In April 2025, the crypto market once again fell into turmoil. The Trump administration unleashed tariffs, causing a sudden shift in global financial market sentiment. Bitcoin dropped more than 10% in two days, while Ethereum plummeted by as much as 20%, with liquidation amounts reaching as high as $1.6 billion within 24 hours. Just like several previous historic crashes, this scene triggered collective anxiety: "Is this the end, or the beginning of a new collapse?"

However, if we review the history of the crypto market, we will find that this is not the first time everyone feels "this time it's over." In fact, every instance of extreme panic is merely a unique ripple in the asset curve. From "312" to "519," from the global financial panic in 2020 to the "crypto Lehman moment" triggered by the collapse of FTX's credit, and now to this tariff crisis.

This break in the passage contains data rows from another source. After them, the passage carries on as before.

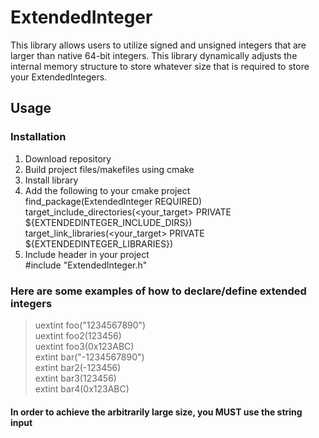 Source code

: # ExtendedInteger  
This library allows users to utilize signed and unsigned integers that are larger than native 64-bit integers. This library dynamically adjusts the internal memory structure to store whatever size that is required to store your ExtendedIntegers.  
## Usage  
### Installation
1. Download repository  
2. Build project files/makefiles using cmake  
3. Install library  
4. Add the following to your cmake project  
   find_package(ExtendedInteger REQUIRED)  
   target_include_directories(<your_target> PRIVATE ${EXTENDEDINTEGER_INCLUDE_DIRS})  
   target_link_libraries(<your_target> PRIVATE ${EXTENDEDINTEGER_LIBRARIES})  
5. Include header in your project  
   #include "ExtendedInteger.h"  
### Here are some examples of how to declare/define extended integers  
> uextint foo("1234567890")  
> uextint foo2(123456)  
> uextint foo3(0x123ABC)  
> extint bar("-1234567890")  
> extint bar2(-123456)  
> extint bar3(123456)  
> extint bar4(0x123ABC)  
#### In order to achieve the arbitrarily large size, you MUST use the string input
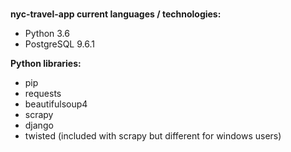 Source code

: #
**nyc-travel-app current languages / technologies:**
- Python 3.6
- PostgreSQL 9.6.1 

**Python libraries:**
- pip
- requests
- beautifulsoup4
- scrapy
- django
- twisted (included with scrapy but different for windows users)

The market's script keeps repeating, while investors' memories are always short.

This article will reconstruct the "market scene" of the previous four historic crashes based on real data, comparing dimensions such as price drops, sentiment indicators, and macro backgrounds, attempting to extract a traceable and predictive pattern from these extreme moments: how does the crypto market withstand pressure when risks arise? How does it repeatedly reshape its narrative amid systemic shocks?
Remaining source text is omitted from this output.